Peregrine Audubon to host Leslie Mcginnis on Monarch butterflies
Peregrine Audubon will host Leslie Mcginnis on Monarch Butterflies in the garden at 7 p.m. today via zoom. To receive a link, subscribe to the mailing list at https://www.peregrineaudubon.org/
Peregrine Audubon Society is presenting a zoom meeting about monarch butterflies, monarch caterpillars, and the amazing interactions happening everyday in our suburban and urban garden ecosystems. The focus of this talk will be on the threats facing monarch caterpillars and how to use ecological concepts to guide management decisions in our own gardens.
Growing milkweed has increased dramatically in recent years, but gardeners can be overwhelmed with recommendations on what to grow and how to grow it.

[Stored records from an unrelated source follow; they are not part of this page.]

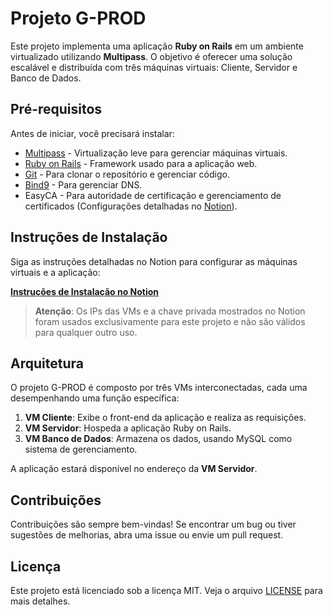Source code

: # Projeto G-PROD

Este projeto implementa uma aplicação **Ruby on Rails** em um ambiente virtualizado utilizando **Multipass**. O objetivo é oferecer uma solução escalável e distribuída com três máquinas virtuais: Cliente, Servidor e Banco de Dados.

## Pré-requisitos

Antes de iniciar, você precisará instalar:

- [Multipass](https://multipass.run/) - Virtualização leve para gerenciar máquinas virtuais.
- [Ruby on Rails](https://rubyonrails.org/) - Framework usado para a aplicação web.
- [Git](https://git-scm.com/) - Para clonar o repositório e gerenciar código.
- [Bind9](https://www.isc.org/bind/) - Para gerenciar DNS.
- EasyCA - Para autoridade de certificação e gerenciamento de certificados (Configurações detalhadas no [Notion](https://www.notion.so/G-Prod-1247901150778088857aef1f16d92aba?pvs=4)).
  
## Instruções de Instalação

Siga as instruções detalhadas no Notion para configurar as máquinas virtuais e a aplicação:

[**Instruções de Instalação no Notion**](https://www.notion.so/G-Prod-1247901150778088857aef1f16d92aba?pvs=4)

> **Atenção**: Os IPs das VMs e a chave privada mostrados no Notion foram usados exclusivamente para este projeto e não são válidos para qualquer outro uso.

## Arquitetura

O projeto G-PROD é composto por três VMs interconectadas, cada uma desempenhando uma função específica:

1. **VM Cliente**: Exibe o front-end da aplicação e realiza as requisições.
2. **VM Servidor**: Hospeda a aplicação Ruby on Rails.
3. **VM Banco de Dados**: Armazena os dados, usando MySQL como sistema de gerenciamento.

A aplicação estará disponível no endereço da **VM Servidor**.

## Contribuições

Contribuições são sempre bem-vindas! Se encontrar um bug ou tiver sugestões de melhorias, abra uma issue ou envie um pull request.

## Licença

Este projeto está licenciado sob a licença MIT. Veja o arquivo [LICENSE](./LICENSE) para mais detalhes.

We will learn about some of the general recommendations, the science behind them, and how understanding our own gardens can help us tailor recommendations to our own garden ecosystems.
We will also learn about the dissertation research of our speaker, Leslie Mcginnis. The focus of Leslie's dissertation is on the milkweed gardens of the East Bay of the San Francisco Bay Area. Specifically, she is interested in (1) the social, commercial, and ecological processes shaping and connecting these gardens, (2) the plant species composition of these gardens and winter availability and care of milkweed, (3) community ecology surrounding predation of urban monarch caterpillars, (4) how host plant species traits, garden landscape characteristics, and season impact predation pressure on caterpillars.
Leslie Mcginnis is a doctoral candidate at the University of California Berkeley. Leslie grew up gardening in a rural area outside of Spokane, Washington in the foothills of the Selkirk Mountains. As a little girl, she would go with her family to old homesteads and fields and rescue heirloom perennials and native plants before they were bulldozed.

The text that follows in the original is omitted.